El indulto es el acto de mayor grandeza que se puede dar en una corrida de toros y, si me apuran, en cualquier acto de la vida
Indulto significa perdón y eso, que parece que está solo en las manos de Dios, resulta que también lo puede hacer el hombre. Es más, ojalá se hiciera con más frecuencia.
Pero en esta ventana que nos ocupa, el indulto lo referiremos solamente al toro bravo. El perdón de su vida, que es lo máximo a que se puede aspirar. Sin embargo, ese perdón debe calibrarse muy bien para que no se convierta en una simple cortesía, cuando no en una burla.
Verán que, con toda intención, he dicho toro bravo, lo que quiere decir que no sólo ha de ser noble u obediente. Esto último, lo de obediente, debería jugar incluso en su contra. Ya sé que existen distintas teorías para definir lo que es ser bravo, definiciones que se han ido cambiando con el paso de los tiempos, adaptándolas a los gustos o las imposiciones del poder taurino en cada momento, pero la prueba de la bravura se ha considerado siempre a la prueba en el caballo. Desde siglos esa era la prueba que algunos han cambiado ahora para favorecer sus ideas, cuando no sus intereses.

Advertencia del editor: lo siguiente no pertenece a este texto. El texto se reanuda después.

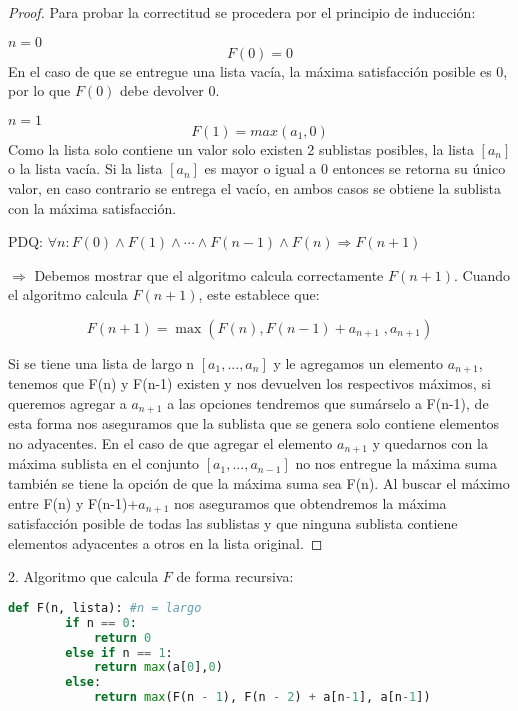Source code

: \documentclass[
	spanish, %
	letterpaper, oneside
]{article}
\begin{document}
\begin{proof}
	Para probar la correctitud se procedera por el principio de inducción:


    $n=0$
    $$F(0) = 0$$
    En el caso de que se entregue una lista vacía, la máxima satisfacción posible es 0, por lo que $F(0)$ debe devolver 0.

	$n=1$
    $$F(1) = max(a_1, 0)$$
    Como la lista solo contiene un valor solo existen 2 sublistas posibles, la lista $[a_n]$ o la lista vacía. Si la lista $[a_n]$ es mayor o igual a 0 entonces se retorna su único valor, en caso contrario se entrega el vacío, en ambos casos se obtiene la sublista con la máxima satisfacción.


    PDQ: $\forall n:  F(0) \land F(1) \land \cdots \land F(n-1) \land F(n) \Rightarrow F(n+1)$
    
    $\Rightarrow$ Debemos mostrar que el algoritmo calcula correctamente $F(n+1)$. Cuando el algoritmo calcula $F(n+1)$, este establece que:

    $$F(n+1) = \max(F(n), F(n-1) + a_{n+1}\;,a_{n+1})$$

    Si se tiene una lista de largo n $[a_1,...,a_n]$ y le agregamos un elemento $a_{n+1}$, tenemos que F(n) y F(n-1) existen y nos devuelven los respectivos máximos, si queremos agregar a $a_{n+1}$ a las opciones tendremos que sumárselo a F(n-1), de esta forma nos aseguramos que la sublista que se genera solo contiene elementos no adyacentes. En el caso de que agregar el elemento $a_{n+1}$ y quedarnos con la máxima sublista en el conjunto $[a_1,...,a_{n-1}]$ no nos entregue la máxima suma también se tiene la opción de que la máxima suma sea F(n). Al buscar el máximo entre F(n) y F(n-1)+$a_{n+1}$ nos aseguramos que obtendremos la máxima satisfacción posible de todas las sublistas y que ninguna sublista contiene elementos adyacentes a otros en la lista original.
    

\end{proof}
\newpage

2. Algoritmo que calcula $F$ de forma recursiva:

\begin{lstlisting}[language=Python]
    def F(n, lista): #n = largo
        if n == 0:
            return 0
        else if n == 1:
            return max(a[0],0)
        else:
            return max(F(n - 1), F(n - 2) + a[n-1], a[n-1])
\end{lstlisting}
\end{document}
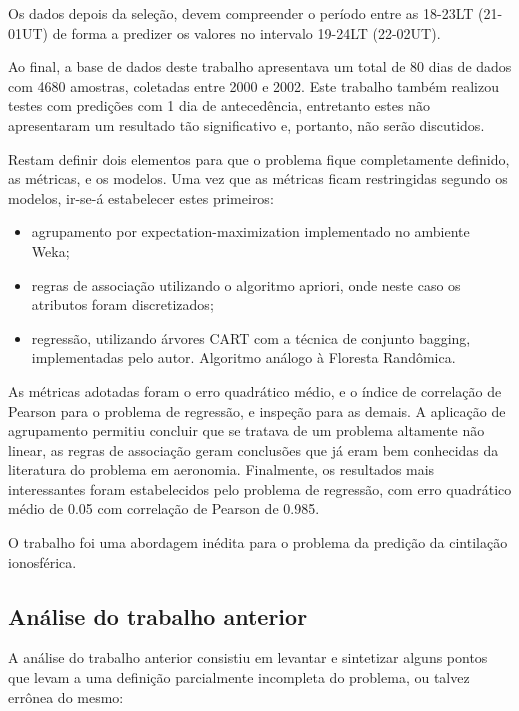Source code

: Os dados depois da seleção, devem compreender o período  entre as 18-23LT (21-01UT) de forma a predizer os valores no intervalo 19-24LT (22-02UT).

Ao final, a base de dados deste trabalho apresentava um total de 80 dias de dados com 4680 amostras, coletadas entre 2000 e 2002. Este trabalho também realizou testes com predições com 1 dia de antecedência, entretanto estes não apresentaram um resultado tão significativo e, portanto, não serão discutidos.

Restam definir dois elementos para que o problema fique completamente definido, as métricas, e os modelos. Uma vez que as métricas ficam restringidas segundo os modelos, ir-se-á estabelecer estes primeiros:

\begin{itemize}
\item agrupamento por expectation-maximization implementado no ambiente Weka;
\item regras de associação utilizando o algoritmo apriori, onde neste caso os atributos foram discretizados;
\item regressão, utilizando árvores CART com a técnica de conjunto bagging, implementadas pelo autor. Algoritmo análogo à Floresta Randômica.
\end{itemize}

As métricas adotadas foram o erro quadrático médio, e o índice de correlação de Pearson para o problema de regressão, e inspeção para as demais. A aplicação de agrupamento permitiu concluir que se tratava de um problema altamente não linear, as regras de associação geram conclusões que já eram bem conhecidas da literatura do problema em aeronomia. Finalmente, os resultados mais interessantes foram estabelecidos pelo problema de regressão, com erro quadrático médio de 0.05 com correlação de Pearson de 0.985.

O trabalho foi uma abordagem inédita para o problema da predição da cintilação ionosférica.

\subsection{Análise do trabalho anterior}

A análise do trabalho anterior \cite{REZENDE:2009} consistiu em levantar e sintetizar alguns pontos que levam a uma definição parcialmente incompleta do problema, ou talvez errônea do mesmo:


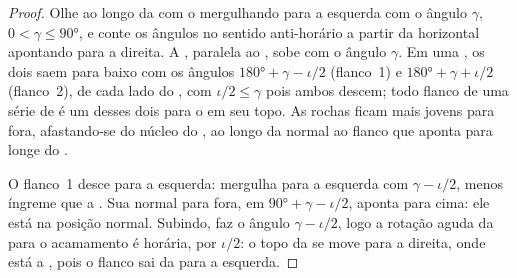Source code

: \begin{proof}
Olhe ao longo da  com o  mergulhando para a esquerda com o ângulo $\gamma$, $0 < \gamma \le \ang{90}$, e conte os ângulos no sentido anti-horário a partir da horizontal apontando para a direita. A , paralela ao , sobe com o ângulo $\gamma$. Em uma  , os dois  saem para baixo com os ângulos $\ang{180} + \gamma - \iota/2$ (flanco~1) e $\ang{180} + \gamma + \iota/2$ (flanco~2), de cada lado do , com $\iota/2 \le \gamma$ pois ambos descem; todo flanco de uma série de  é um desses dois para o  em seu topo. As rochas ficam mais jovens para fora, afastando-se do núcleo do , ao longo da normal ao flanco que aponta para longe do .

O flanco~1 desce para a esquerda: mergulha para a esquerda com $\gamma - \iota/2$, menos íngreme que a . Sua normal para fora, em $\ang{90} + \gamma -
\iota/2$, aponta para cima: ele está na posição normal. Subindo, faz o ângulo $\gamma - \iota/2$, logo a rotação aguda da  para o acamamento é horária, por $\iota/2$: o topo da  se move para a direita, onde está a , pois o flanco sai da  para a esquerda.


\end{proof}
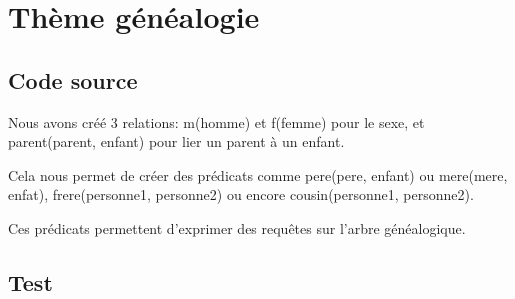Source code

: 
\section{Thème généalogie}

    \subsection{Code source}

        

            Nous avons créé 3 relations: {\ttfamily m(homme)} et {\ttfamily f(femme)} pour 
le sexe, et {\ttfamily parent(parent, enfant)} pour lier un parent à un enfant.

Cela nous permet de créer des prédicats comme {\ttfamily pere(pere, enfant)} ou 
{\ttfamily mere(mere, enfat)}, {\ttfamily frere(personne1, personne2)} ou encore 
{\ttfamily cousin(personne1, personne2)}.

Ces prédicats permettent d'exprimer des requêtes sur l'arbre généalogique.

    \subsection{Test}

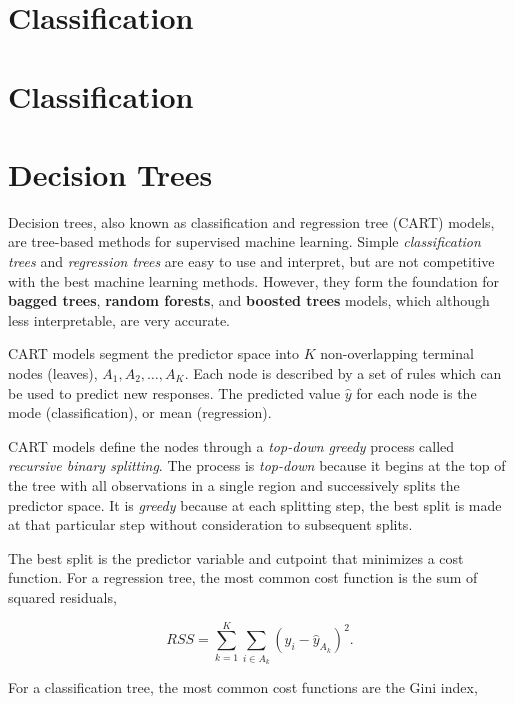 \documentclass[
]{book}
\begin{document}
\hypertarget{classification}{%
\chapter{Classification}\label{classification}}

\hypertarget{classification-1}{%
\chapter{Classification}\label{classification-1}}

\hypertarget{decision-trees}{%
\chapter{Decision Trees}\label{decision-trees}}

Decision trees, also known as classification and regression tree (CART) models, are tree-based methods for supervised machine learning. Simple \emph{classification trees} and \emph{regression trees} are easy to use and interpret, but are not competitive with the best machine learning methods. However, they form the foundation for \textbf{bagged trees}, \textbf{random forests}, and \textbf{boosted trees} models, which although less interpretable, are very accurate.

CART models segment the predictor space into \(K\) non-overlapping terminal nodes (leaves), \(A_1, A_2, \dots, A_K\). Each node is described by a set of rules which can be used to predict new responses. The predicted value \(\hat{y}\) for each node is the mode (classification), or mean (regression).

CART models define the nodes through a \emph{top-down greedy} process called \emph{recursive binary splitting}. The process is \emph{top-down} because it begins at the top of the tree with all observations in a single region and successively splits the predictor space. It is \emph{greedy} because at each splitting step, the best split is made at that particular step without consideration to subsequent splits.

The best split is the predictor variable and cutpoint that minimizes a cost function. For a regression tree, the most common cost function is the sum of squared residuals,

\[RSS = \sum_{k=1}^K\sum_{i \in A_k}{\left(y_i - \hat{y}_{A_k} \right)^2}.\]

For a classification tree, the most common cost functions are the Gini index,
\end{document}
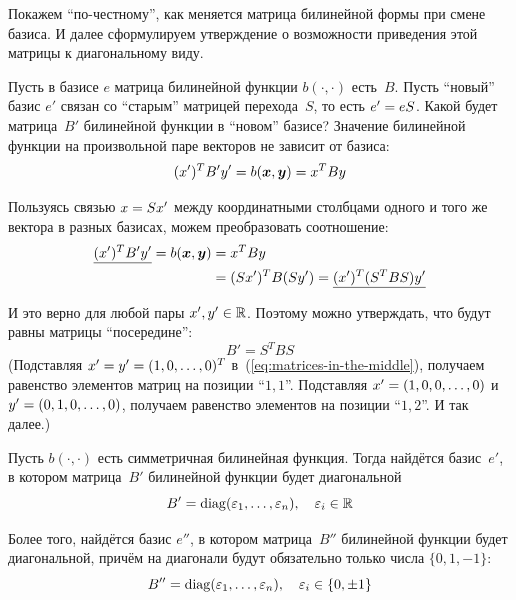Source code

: \documentclass[a4paper,12pt]{article}
\begin{document}
  Покажем ``по-честному'', как меняется матрица билинейной формы при смене базиса.
  И далее сформулируем утверждение о возможности приведения этой матрицы к диагональному виду.

  Пусть в базисе $e$ матрица билинейной функции $b(\cdot, \cdot)$ есть~$B$.
  Пусть ``новый'' базис $e'$ связан со ``старым'' матрицей перехода~$S$, то есть $e' \hm= eS$.
  Какой будет матрица~$B'$ билинейной функции в ``новом'' базисе?
  Значение билинейной функции на произвольной паре векторов не зависит от базиса:
  \[
    (x')^T B' y' = b(\boldsymbol x, \boldsymbol y) = x^T B y
  \]

  Пользуясь связью $x \hm= Sx'$ между координатными столбцами одного и того же вектора в разных базисах, можем преобразовать соотношение:
  \begin{equation}\label{eq:matrices-in-the-middle}
  \begin{split}
    \underline{(x')^T B' y'} = b(\boldsymbol x, \boldsymbol y) &= x^T B y\\
    &= (Sx')^T B (Sy') = \underline{(x')^T (S^T B S) y'}
  \end{split}
  \end{equation}

  И это верно для любой пары $x', y' \hm\in \RR$.
  Поэтому можно утверждать, что будут равны матрицы ``посередине'':
  \begin{equation}\label{eq:matrix-change}
    \boxed{B' = S^T B S}
  \end{equation}
  (Подставляя $x' \hm= y' \hm= (1, 0, \ldots, 0)^T$ в~(\ref{eq:matrices-in-the-middle}), получаем равенство элементов матриц на позиции ``$1,1$''.
  Подставляя $x' \hm= (1, 0, 0, \ldots, 0)$ и $y' \hm= (0, 1, 0, \ldots, 0)$, получаем равенство элементов на позиции ``$1,2$''.
  И так далее.)

  \begin{theorem}
    Пусть $b(\cdot, \cdot)$ есть симметричная билинейная функция.
    Тогда найдётся базис~$e'$, в котором матрица~$B'$ билинейной функции будет диагональной
    \[
      B' = \operatorname{diag}(\varepsilon_1, \ldots, \varepsilon_n),\quad \varepsilon_i \in \operatorname{\mathbb R}
    \]
    
    Более того, найдётся базис $e''$, в котором матрица~$B''$ билинейной функции будет диагональной, причём на диагонали будут обязательно только числа $\{0, 1, -1\}$:
    \begin{equation}\label{eq:canonical-matrix}
      B'' = \operatorname{diag}(\varepsilon_1, \ldots, \varepsilon_n),\quad \varepsilon_i \in \{0, \pm 1\}
    \end{equation}
  \end{theorem}
  
\end{document}
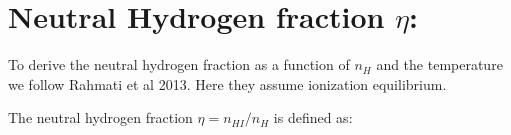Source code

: \documentclass[12pt]{article}
\begin{document}








\section{Neutral Hydrogen fraction $\eta$:}\label{sec:eta}

To derive the neutral hydrogen fraction as a function of $n_H$ and the
temperature we follow Rahmati et al 2013. Here they assume ionization equilibrium.

The neutral hydrogen fraction $\eta = n_{HI} / n_H$
is defined as:\\
\end{document}
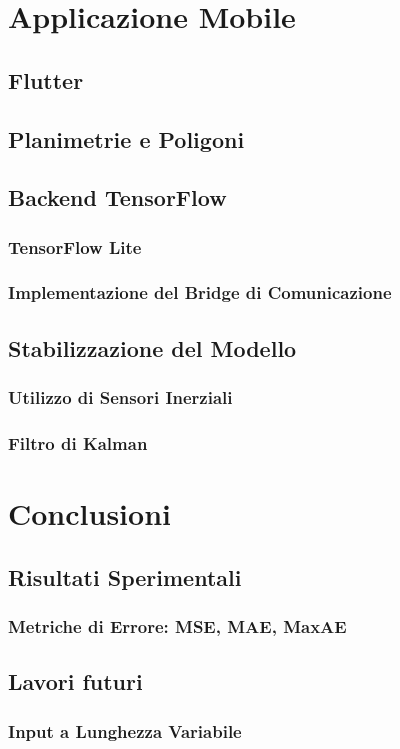 \documentclass[12pt]{report}
\begin{document}
\chapter{Applicazione Mobile}
\section{Flutter}
\section{Planimetrie e Poligoni}
\section{Backend TensorFlow}
\subsection{TensorFlow Lite}
\subsection{Implementazione del Bridge di Comunicazione}
\section{Stabilizzazione del Modello}
\subsection{Utilizzo di Sensori Inerziali}
\subsection{Filtro di Kalman}

\chapter{Conclusioni}
\section{Risultati Sperimentali}
\subsection{Metriche di Errore: MSE, MAE, MaxAE}

\section{Lavori futuri}
\subsection{Input a Lunghezza Variabile}
\end{document}
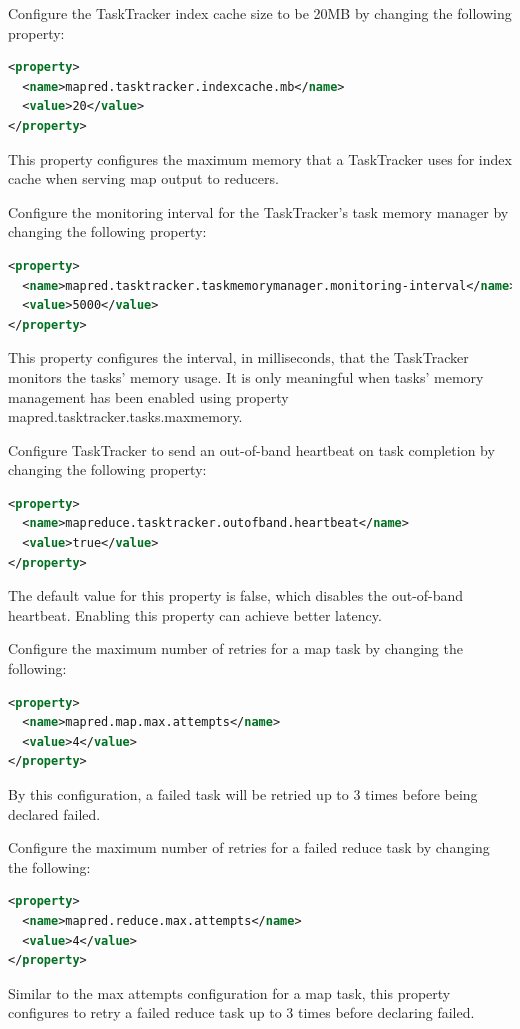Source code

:Configure the TaskTracker index cache size to be 20MB by changing the following property:
\lstset{style=bashstyle}
\begin{lstlisting}[language=XML]
<property>
  <name>mapred.tasktracker.indexcache.mb</name>
  <value>20</value>
</property>
\end{lstlisting}

This property configures the maximum memory that a TaskTracker uses for index cache when serving map output to reducers.

Configure the monitoring interval for the TaskTracker's task memory manager by changing the following property:
\lstset{style=bashstyle}
\begin{lstlisting}[language=XML]
<property>
  <name>mapred.tasktracker.taskmemorymanager.monitoring-interval</name>
  <value>5000</value>
</property>
\end{lstlisting}
This property configures the interval, in milliseconds, that the TaskTracker monitors the tasks' memory usage. It is only meaningful when tasks' memory management has been enabled using property mapred.tasktracker.tasks.maxmemory.

Configure TaskTracker to send an out-of-band heartbeat on task completion by changing the following property:
\lstset{style=bashstyle}
\begin{lstlisting}[language=XML]
<property>
  <name>mapreduce.tasktracker.outofband.heartbeat</name>
  <value>true</value>
</property>
\end{lstlisting}

The default value for this property is false, which disables the out-of-band heartbeat. Enabling this property can achieve better latency.

Configure the maximum number of retries for a map task by changing the following:
\lstset{style=bashstyle}
\begin{lstlisting}[language=XML]
<property>
  <name>mapred.map.max.attempts</name>
  <value>4</value>
</property>
\end{lstlisting}

By this configuration, a failed task will be retried up to 3 times before being declared failed.

Configure the maximum number of retries for a failed reduce task by changing the following:
\lstset{style=bashstyle}
\begin{lstlisting}[language=XML]
<property>
  <name>mapred.reduce.max.attempts</name>
  <value>4</value>
</property>
\end{lstlisting}
Similar to the max attempts configuration for a map task, this property configures to retry a failed reduce task up to 3 times before declaring failed.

El perdón siempre es bueno, pero hay que huir de que dicho acto represente una simple condescendencia para con el perdonado, como si fuera una ‘cortesía de la casa’. Veamos que cada año, en una procesión malagueña, se concede la libertad a un preso; es decir, el perdón; pero también es cierto que es sólo uno al año. En los toros esa excepción se ha convertido en norma actualmente, a salvo Madrid que siendo la plaza en la que más toros se lidian sólo haya indultado uno en tantísimos años. ¿Por qué será?
El rigor ha de presidir ese acto generoso, no pudiendo adjudicarse a todos cuantos toros se portan de maravilla con su supuesto matador. De esa manera, y al paso que va el afán de muchos ganaderos en la cría del toro, nos vamos a encontrar con días de dos o tres indultados. Al tiempo.